A specific Fcγ receptor on cultured rat mesangial cells

Mesangial cells represent specialized pericytes in the renal glomerulus that contribute to the regulation of a variety of glomerular functions. Recently we and others have shown that cultured mesangial cells bind and take up immunocomplexes in an Fc-dependent manner leading in turn to generation of PGE₂, reactive oxygen, and platelet-activating factor. The present studies were designed to further characterize potential Fc-γR on mesangial cells. Binding assays with either monomeric or heat aggregated (HA) [¹²⁵I]labeled rat subclass-specific IgG were performed at 4°C for 2 h on subcultured rat mesangial cells. Monomeric rat IgG2a, IgG2b, IgG₁ and HA IgG2a bound only nonspecifically.

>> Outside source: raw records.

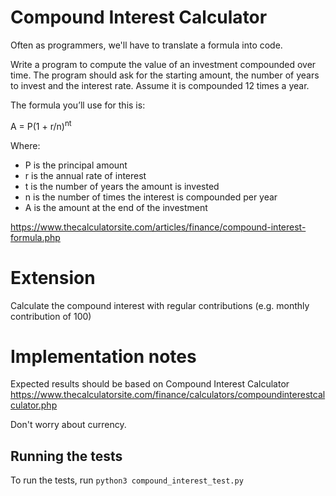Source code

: # Compound Interest Calculator

Often as programmers, we'll have to translate a formula into code.

Write a program to compute the value of an investment compounded over time. The program should ask for the starting amount, the number of years to invest and the interest rate. Assume it is compounded 12 times a year.

The formula you’ll use for this is:

A = P(1 + r/n)<sup>nt</sup>

Where:

- P is the principal amount
- r is the annual rate of interest
- t is the number of years the amount is invested
- n is the number of times the interest is compounded per year
- A is the amount at the end of the investment

https://www.thecalculatorsite.com/articles/finance/compound-interest-formula.php

# Extension

Calculate the compound interest with regular contributions (e.g. monthly contribution of 100)

# Implementation notes

Expected results should be based on Compound Interest Calculator
https://www.thecalculatorsite.com/finance/calculators/compoundinterestcalculator.php

Don't worry about currency.


## Running the tests

To run the tests, run `python3 compound_interest_test.py`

Saturable Fc-dependent binding occurred for HA IgG(2b) and HA IgG₁ though maximal binding and affinity were much higher for IgG(2b). The presence of an Fc-γR was confirmed by surface protein iodination of mesangial cells (MC) and immunoprecipitation with either a polyclonal or mAb 2.4G2 prepared against murine Fc-γR. Both antibodies precipitated a 45-kDa iodinated protein band from cultured rat MC that comigrated with that from murine macrophage J774 cells on SDS-PAGE. This protein band also reacted with the polyclonal anti Fc-γR antibody on immunoblots. In contrast rat renal papillary epithelial cells were negative. The 45-kDa protein recognized by the rat anti-Fc-γR antibody 2.4G2 probably represents the binding site for HA IgG(2b), as the 2.4G2 antibody also blocked binding of HA IgG(2b). By immunofluorescence microscopy all MC stained positively with the polyclonal anti-Fc-γR antibody. A cDNA probe for the Fc-γRII-α on murine macrophages hybridized to mRNA from cultured rat MC which was of the same size (though less abundant) as that from J774 macrophages. These results further characterize the Fc-γR on cultured rat MC, and raise the possibility that the mesangial Fc-γR may play a role in the handling of immune-complexes by the renal glomerulus.